## Task goal
Word for word, the listing below should be printed again.

BEGIN

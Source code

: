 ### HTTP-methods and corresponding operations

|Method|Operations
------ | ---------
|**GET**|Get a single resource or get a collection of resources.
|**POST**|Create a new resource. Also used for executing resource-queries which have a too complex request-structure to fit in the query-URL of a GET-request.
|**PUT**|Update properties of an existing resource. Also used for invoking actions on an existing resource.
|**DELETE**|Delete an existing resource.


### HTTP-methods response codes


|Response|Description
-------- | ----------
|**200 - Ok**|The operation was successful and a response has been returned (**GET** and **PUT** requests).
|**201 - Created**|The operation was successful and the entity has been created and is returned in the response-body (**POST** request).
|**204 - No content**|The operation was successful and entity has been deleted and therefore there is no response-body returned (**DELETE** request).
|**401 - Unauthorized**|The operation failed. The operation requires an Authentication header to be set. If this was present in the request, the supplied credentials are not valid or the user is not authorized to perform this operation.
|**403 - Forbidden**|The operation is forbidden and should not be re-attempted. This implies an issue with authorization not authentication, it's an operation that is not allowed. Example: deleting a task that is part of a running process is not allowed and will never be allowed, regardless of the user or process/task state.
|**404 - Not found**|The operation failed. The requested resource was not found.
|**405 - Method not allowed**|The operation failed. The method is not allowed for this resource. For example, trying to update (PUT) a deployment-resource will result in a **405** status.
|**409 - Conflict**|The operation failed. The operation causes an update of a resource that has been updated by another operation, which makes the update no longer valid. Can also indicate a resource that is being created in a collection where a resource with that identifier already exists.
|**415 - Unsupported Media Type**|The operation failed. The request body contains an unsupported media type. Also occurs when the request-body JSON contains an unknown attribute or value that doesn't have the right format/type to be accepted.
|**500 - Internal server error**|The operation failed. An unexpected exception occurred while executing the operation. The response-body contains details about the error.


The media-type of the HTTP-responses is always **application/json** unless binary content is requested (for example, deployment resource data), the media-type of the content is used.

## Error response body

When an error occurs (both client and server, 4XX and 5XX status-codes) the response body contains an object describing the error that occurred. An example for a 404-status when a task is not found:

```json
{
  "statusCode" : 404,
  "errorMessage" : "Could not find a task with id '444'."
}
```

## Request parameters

END

## Worked solution
Source code

: ### HTTP-methods and corresponding operations

|Method|Operations
------ | ---------
|**GET**|Get a single resource or get a collection of resources.
|**POST**|Create a new resource. Also used for executing resource-queries which have a too complex request-structure to fit in the query-URL of a GET-request.
|**PUT**|Update properties of an existing resource. Also used for invoking actions on an existing resource.
|**DELETE**|Delete an existing resource.


### HTTP-methods response codes


|Response|Description
-------- | ----------
|**200 - Ok**|The operation was successful and a response has been returned (**GET** and **PUT** requests).
|**201 - Created**|The operation was successful and the entity has been created and is returned in the response-body (**POST** request).
|**204 - No content**|The operation was successful and entity has been deleted and therefore there is no response-body returned (**DELETE** request).
|**401 - Unauthorized**|The operation failed. The operation requires an Authentication header to be set. If this was present in the request, the supplied credentials are not valid or the user is not authorized to perform this operation.
|**403 - Forbidden**|The operation is forbidden and should not be re-attempted. This implies an issue with authorization not authentication, it's an operation that is not allowed. Example: deleting a task that is part of a running process is not allowed and will never be allowed, regardless of the user or process/task state.
|**404 - Not found**|The operation failed. The requested resource was not found.
|**405 - Method not allowed**|The operation failed. The method is not allowed for this resource. For example, trying to update (PUT) a deployment-resource will result in a **405** status.
|**409 - Conflict**|The operation failed. The operation causes an update of a resource that has been updated by another operation, which makes the update no longer valid. Can also indicate a resource that is being created in a collection where a resource with that identifier already exists.
|**415 - Unsupported Media Type**|The operation failed. The request body contains an unsupported media type. Also occurs when the request-body JSON contains an unknown attribute or value that doesn't have the right format/type to be accepted.
|**500 - Internal server error**|The operation failed. An unexpected exception occurred while executing the operation. The response-body contains details about the error.


The media-type of the HTTP-responses is always **application/json** unless binary content is requested (for example, deployment resource data), the media-type of the content is used.

## Error response body

When an error occurs (both client and server, 4XX and 5XX status-codes) the response body contains an object describing the error that occurred. An example for a 404-status when a task is not found:

```json
{
  "statusCode" : 404,
  "errorMessage" : "Could not find a task with id '444'."
}
```

## Request parameters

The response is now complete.